Friday, 18 March 2016

Sharon Reviews Paula Lofting's Sons of the Wolf

The author has kindly donated e-book copies of Sons of the Wolf to2 lucky readers. To be in with a chance of winning, simply leave a comment below or on our Facebook page. The draw will be made on 25th March 2016. Good luck!

1054, pious King Edward sits on the throne, spending his days hunting, sleeping and praying, leaving the security of his kingdom to his more capable brother-in-law Harold Godwinson, the powerful Earl of Wessex. Against this backdrop we meet Wulfhere, a Sussex thegn who, as the sun sets over the wild forest of Andredesweald, is returning home victoriously from a great battle in the north. Holding his lands directly from the King, his position demands loyalty to Edward himself, but Wulfhere is duty-bound to also serve Harold, a bond forged within Wulfhere's family heritage and borne of the ancient Teutonic ideology of honour and loyalty. Sons of the Wolf is a panoramic snapshot of medieval life and politics as the events that lead to the downfall of Anglo Saxon England play out, immersing the reader in the tapestry of life as it was before the Doomsday Book. With depictions of everyday life experienced through the minds of the peoples of the time; of feasts in the Great Halls to battles fought in the countryside, it cannot help but enlighten, educate and entertain.

This week has seen the re-release of Paula Lofting's wonderful novel, Sons of the Wolf. Set in the reign of Edward the Confessor, the story revolves around one of the king's trusted thegns, Wulfhere. A real-life thegn who we know little about, beyond his name, Ms Lofting has created a world around him, imagining his home, his family and his life.
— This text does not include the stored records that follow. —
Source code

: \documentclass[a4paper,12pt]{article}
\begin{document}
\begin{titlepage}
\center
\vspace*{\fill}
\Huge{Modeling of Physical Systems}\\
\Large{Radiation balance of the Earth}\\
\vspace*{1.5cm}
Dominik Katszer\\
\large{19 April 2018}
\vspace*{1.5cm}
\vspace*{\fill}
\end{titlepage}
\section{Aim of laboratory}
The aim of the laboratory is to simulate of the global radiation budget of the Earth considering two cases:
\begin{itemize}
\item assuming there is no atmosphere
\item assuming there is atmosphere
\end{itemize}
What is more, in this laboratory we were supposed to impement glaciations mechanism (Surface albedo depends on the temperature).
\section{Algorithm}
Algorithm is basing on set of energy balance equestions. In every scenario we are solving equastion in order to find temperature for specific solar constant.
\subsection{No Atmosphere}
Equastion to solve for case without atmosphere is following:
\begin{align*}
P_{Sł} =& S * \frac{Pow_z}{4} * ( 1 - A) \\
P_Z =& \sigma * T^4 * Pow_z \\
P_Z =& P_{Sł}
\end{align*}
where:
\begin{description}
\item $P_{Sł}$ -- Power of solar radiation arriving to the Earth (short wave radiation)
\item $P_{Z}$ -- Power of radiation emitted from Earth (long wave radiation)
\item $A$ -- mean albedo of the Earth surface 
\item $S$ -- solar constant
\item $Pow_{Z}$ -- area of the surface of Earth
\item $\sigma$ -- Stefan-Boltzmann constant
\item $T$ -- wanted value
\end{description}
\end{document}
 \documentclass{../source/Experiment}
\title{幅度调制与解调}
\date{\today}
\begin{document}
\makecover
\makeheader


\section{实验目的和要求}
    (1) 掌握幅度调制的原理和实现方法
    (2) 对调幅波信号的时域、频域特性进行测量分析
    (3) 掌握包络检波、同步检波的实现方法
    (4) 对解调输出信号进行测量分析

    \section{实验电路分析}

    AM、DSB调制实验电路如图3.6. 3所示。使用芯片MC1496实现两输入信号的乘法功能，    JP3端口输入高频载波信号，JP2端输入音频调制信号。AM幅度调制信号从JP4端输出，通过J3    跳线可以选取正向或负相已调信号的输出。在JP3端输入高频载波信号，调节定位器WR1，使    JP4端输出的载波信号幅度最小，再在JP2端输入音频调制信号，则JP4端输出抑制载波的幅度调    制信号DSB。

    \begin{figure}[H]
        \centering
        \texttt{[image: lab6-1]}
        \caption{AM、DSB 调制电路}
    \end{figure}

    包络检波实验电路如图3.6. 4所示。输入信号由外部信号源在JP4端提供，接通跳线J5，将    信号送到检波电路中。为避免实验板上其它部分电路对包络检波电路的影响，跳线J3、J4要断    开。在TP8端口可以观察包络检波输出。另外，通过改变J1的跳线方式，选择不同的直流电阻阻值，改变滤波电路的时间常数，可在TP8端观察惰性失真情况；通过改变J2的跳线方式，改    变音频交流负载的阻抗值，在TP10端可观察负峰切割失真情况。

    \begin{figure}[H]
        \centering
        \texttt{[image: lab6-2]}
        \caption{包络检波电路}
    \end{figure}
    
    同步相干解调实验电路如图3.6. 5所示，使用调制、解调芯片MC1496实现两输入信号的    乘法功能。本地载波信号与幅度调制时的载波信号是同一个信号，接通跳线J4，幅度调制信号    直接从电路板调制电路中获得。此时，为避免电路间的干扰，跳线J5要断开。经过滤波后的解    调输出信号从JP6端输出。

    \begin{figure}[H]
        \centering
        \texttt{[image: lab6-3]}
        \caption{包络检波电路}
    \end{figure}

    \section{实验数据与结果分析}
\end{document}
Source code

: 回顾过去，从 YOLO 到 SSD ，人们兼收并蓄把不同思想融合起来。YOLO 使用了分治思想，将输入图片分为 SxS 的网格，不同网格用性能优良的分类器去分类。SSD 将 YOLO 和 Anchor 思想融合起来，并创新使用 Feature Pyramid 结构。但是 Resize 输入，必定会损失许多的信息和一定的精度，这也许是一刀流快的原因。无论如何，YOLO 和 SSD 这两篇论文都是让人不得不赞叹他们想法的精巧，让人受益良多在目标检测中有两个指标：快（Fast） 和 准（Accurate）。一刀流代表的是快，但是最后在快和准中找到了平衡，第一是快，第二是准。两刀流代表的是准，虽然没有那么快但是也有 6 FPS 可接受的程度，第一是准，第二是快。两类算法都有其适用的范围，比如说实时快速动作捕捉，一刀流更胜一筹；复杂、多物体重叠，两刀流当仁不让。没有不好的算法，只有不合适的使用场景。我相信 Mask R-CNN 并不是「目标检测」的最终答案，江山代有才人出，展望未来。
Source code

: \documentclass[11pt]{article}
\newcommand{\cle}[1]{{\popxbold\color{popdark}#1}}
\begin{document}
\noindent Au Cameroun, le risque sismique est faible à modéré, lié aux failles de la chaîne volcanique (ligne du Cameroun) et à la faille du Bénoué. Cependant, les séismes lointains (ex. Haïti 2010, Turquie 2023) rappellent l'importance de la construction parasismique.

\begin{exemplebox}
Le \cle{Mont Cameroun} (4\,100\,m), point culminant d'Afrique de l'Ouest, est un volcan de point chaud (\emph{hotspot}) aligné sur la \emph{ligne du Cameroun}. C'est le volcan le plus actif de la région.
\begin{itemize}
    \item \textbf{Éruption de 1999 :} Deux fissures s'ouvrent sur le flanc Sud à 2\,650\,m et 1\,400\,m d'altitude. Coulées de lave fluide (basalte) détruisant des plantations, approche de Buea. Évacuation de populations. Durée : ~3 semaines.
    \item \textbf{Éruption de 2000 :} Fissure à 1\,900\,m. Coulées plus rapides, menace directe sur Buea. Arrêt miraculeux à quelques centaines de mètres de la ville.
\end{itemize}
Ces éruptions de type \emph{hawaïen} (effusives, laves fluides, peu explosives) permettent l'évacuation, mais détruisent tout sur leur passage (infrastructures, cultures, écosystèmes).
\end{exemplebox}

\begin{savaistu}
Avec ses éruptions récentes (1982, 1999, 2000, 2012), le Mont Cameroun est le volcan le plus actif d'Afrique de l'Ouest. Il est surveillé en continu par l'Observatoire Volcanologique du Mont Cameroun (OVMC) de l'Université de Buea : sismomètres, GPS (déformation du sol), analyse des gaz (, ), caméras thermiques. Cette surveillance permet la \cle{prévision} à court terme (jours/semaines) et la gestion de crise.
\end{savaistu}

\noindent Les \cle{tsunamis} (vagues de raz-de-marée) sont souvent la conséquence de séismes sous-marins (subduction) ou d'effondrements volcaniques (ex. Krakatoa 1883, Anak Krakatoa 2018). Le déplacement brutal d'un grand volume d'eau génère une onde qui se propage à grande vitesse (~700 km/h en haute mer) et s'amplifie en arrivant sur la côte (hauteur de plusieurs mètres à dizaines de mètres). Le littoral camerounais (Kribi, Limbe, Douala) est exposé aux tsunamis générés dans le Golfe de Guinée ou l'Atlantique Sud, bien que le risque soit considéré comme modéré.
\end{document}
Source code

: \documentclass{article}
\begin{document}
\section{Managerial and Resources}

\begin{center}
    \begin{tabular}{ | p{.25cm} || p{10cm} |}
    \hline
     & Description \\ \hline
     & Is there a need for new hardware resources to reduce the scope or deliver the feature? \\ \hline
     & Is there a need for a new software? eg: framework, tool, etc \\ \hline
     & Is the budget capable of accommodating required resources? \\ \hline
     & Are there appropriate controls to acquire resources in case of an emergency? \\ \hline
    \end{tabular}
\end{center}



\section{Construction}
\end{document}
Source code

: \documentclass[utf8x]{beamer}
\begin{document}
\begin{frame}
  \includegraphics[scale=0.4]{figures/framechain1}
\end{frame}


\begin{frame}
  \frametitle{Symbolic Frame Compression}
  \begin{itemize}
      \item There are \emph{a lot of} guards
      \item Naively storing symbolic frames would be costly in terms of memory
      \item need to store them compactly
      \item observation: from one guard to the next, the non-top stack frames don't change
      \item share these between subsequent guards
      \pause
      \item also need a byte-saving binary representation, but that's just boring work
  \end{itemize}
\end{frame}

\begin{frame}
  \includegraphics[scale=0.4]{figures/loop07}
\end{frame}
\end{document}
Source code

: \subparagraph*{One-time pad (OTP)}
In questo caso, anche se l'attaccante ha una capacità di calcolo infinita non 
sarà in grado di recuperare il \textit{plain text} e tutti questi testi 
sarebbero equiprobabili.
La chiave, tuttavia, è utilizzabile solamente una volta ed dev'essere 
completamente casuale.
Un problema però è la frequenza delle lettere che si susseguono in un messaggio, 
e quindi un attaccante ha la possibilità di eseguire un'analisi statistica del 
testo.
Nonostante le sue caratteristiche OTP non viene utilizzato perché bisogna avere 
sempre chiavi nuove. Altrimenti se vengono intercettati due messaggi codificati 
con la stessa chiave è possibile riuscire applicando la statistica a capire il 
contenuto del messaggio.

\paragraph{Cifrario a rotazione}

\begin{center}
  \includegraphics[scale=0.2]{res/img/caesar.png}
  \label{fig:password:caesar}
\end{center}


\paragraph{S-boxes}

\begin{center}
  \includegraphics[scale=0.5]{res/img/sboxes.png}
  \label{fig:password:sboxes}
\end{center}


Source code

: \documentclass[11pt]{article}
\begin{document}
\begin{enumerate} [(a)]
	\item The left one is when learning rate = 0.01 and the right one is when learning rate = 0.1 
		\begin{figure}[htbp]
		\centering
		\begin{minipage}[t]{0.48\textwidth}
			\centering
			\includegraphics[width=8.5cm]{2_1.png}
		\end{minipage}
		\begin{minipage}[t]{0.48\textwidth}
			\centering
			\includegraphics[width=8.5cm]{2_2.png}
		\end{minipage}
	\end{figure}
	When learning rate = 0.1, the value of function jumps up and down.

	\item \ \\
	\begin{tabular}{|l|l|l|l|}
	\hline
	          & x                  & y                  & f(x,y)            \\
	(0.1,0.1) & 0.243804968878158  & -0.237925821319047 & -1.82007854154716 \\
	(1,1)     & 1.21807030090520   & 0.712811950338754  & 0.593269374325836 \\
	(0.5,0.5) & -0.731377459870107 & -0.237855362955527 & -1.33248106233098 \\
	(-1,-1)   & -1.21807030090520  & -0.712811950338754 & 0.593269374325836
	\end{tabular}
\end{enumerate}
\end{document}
Opening with Wulfhere's return from the Battle of Dunsinane, the novel leads us on a lively ride through Wulfhere's frenetic domestic life, full of family dramas and neighbourhood feuds, with one or two unexpected twists along the way. This is expertly contrasted with Wulfhere's public life; as a thegn of Edward the Confessor, and with Harold Godwinson, Earl of Wessex, as his Lord he is close to the centre of English politics, called on to attend the Witan and witness to the political machinations of the great and the good - and bad.
The combination of national politics and domesticity balances nicely throughout the book, leading to a dual climax of the Battle of Hereford and its aftermath and a family drama that could have fatal consequences....

This wonderful story gets you hooked from the very beginning, with Wulfhere's homecoming introducing us to a complex hero, affected by war and plagued with nightmares, who tries to balance his family life with his responsibilities as thegn. Although it is a period I know little about, Paula Lofting is an aficionado, a fact which comes across from the beginning. She uses her knowledge of the customs and practices of the era to recreate a stunningly authentic world, evoking the language, sights and smells of the period simply by her words.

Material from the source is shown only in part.